JUPITER, FL, April 3, 2013 – Human diseases caused by misfolded proteins known as prions are some of most rare yet terrifying on the planet—incurable with disturbing symptoms that include dementia, personality shifts, hallucinations and coordination problems. The most well-known of these is Creutzfeldt-Jakob disease, which can be described as the naturally occurring human equivalent of mad cow disease.
Now, scientists from the Florida campus of The Scripps Research Institute (TSRI) have for the first time identified a pair of drugs already approved for human use that show anti-prion activity and, for one of them, great promise in treating these universally fatal disorders.
The study, led by TSRI Professor Corinne Lasmézas and performed in collaboration with TSRI Professor Emeritus Charles Weissmann and Director of Lead Identification Peter Hodder, was published this week online ahead of print by the journal Proceedings of the National Academy of Sciences.
The new study used an innovative high-throughput screening technique to uncover compounds that decrease the amount of the normal form of the prion protein (PrP, which becomes distorted by the disease) at the cell surface.

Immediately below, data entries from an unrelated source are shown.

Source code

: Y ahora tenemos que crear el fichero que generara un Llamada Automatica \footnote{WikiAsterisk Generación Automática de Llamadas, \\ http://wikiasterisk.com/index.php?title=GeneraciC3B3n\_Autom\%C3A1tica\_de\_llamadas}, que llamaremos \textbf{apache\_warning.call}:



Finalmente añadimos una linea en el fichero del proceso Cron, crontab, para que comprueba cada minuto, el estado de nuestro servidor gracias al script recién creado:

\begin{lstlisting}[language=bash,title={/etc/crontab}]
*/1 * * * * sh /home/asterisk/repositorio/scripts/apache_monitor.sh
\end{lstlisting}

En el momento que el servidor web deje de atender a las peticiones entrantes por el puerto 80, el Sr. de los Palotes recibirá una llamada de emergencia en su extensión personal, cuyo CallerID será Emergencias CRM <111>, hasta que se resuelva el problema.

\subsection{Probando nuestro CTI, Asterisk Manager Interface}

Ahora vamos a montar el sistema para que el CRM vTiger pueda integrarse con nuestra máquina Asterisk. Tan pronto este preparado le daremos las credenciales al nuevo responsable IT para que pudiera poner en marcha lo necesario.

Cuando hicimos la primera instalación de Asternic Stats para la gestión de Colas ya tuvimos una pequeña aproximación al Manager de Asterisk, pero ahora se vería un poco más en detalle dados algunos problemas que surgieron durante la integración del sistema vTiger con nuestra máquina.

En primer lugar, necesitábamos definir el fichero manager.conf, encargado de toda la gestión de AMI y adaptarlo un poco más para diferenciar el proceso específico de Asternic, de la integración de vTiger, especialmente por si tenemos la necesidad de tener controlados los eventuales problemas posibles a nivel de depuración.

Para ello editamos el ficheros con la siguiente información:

The scientists found two compounds that reduced PrP on cell surfaces by approximately 70 percent in the screening and follow up tests.
The two compounds are already marketed as the drugs tacrolimus and astemizole.

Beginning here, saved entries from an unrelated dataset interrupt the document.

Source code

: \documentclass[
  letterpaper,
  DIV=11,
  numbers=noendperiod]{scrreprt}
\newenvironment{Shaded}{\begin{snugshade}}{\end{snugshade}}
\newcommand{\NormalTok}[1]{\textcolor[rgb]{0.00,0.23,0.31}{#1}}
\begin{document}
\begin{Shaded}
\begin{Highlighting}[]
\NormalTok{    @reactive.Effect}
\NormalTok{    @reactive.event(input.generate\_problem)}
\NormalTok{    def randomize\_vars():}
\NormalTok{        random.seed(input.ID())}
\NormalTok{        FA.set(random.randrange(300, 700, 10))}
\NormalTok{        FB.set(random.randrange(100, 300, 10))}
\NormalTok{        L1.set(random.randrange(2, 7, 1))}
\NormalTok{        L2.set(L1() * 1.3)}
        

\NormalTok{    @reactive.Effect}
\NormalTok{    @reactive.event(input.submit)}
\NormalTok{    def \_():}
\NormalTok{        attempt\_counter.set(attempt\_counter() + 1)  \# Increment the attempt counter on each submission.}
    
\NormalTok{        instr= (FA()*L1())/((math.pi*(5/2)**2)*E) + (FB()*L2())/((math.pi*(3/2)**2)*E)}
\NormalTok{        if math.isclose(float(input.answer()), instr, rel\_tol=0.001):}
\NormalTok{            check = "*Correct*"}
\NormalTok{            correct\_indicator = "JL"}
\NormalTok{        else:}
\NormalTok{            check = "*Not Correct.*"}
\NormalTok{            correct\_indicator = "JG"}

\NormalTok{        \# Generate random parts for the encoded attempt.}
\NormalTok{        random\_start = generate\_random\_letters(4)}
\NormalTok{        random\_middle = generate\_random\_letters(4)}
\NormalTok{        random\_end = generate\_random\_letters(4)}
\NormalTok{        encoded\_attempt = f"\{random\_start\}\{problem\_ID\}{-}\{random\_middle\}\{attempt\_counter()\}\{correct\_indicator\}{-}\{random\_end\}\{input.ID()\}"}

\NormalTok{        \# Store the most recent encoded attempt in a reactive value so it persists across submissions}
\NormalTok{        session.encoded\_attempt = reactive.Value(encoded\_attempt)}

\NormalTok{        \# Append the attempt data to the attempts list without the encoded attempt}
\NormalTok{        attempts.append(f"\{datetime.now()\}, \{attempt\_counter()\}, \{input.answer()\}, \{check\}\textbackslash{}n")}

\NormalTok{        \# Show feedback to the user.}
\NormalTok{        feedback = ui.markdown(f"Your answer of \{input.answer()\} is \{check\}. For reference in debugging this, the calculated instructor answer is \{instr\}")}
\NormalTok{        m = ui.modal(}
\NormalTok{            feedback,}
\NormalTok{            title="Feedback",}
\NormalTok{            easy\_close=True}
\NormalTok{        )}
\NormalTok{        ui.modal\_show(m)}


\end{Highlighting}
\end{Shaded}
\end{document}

Tacrolimus is an immune suppressant widely used in organ transplantation. Tacrolimus could prove problematic as an anti-prion drug, however, because of issues including possible neurotoxicity.
However, astemizole is an antihistamine that has potential for use as an anti-prion drug. While withdrawn voluntarily from the U.S. over-the-counter market in 1999 because of rare cardiac arrhythmias when used in high doses, it has been available in generic form in more than 30 countries and has a well-established safety profile. Astemizole not only crosses the blood-brain barrier, but works effectively at a relatively low concentration.
Lasmézas noted that astemizole appears to stimulate autophagy, the process by which cells eliminate unwanted components. “Autophagy is involved in several protein misfolding neurodegenerative diseases such as Alzheimer’s, Parkinson’s and Huntington’s diseases,” she said. “So future studies on the mode of action of astemizole may uncover potentially new therapeutic targets for prion diseases and similar disorders.”
The study noted that eliminating cell surface PrP expression could also be a potentially new approach to treat Alzheimer’s disease, which is characterized by the build-up of amyloid β plaque in the brain. PrP is a cell surface receptor for Aβ peptides and helps mediate a number of critical deleterious processes in animal models of the disease.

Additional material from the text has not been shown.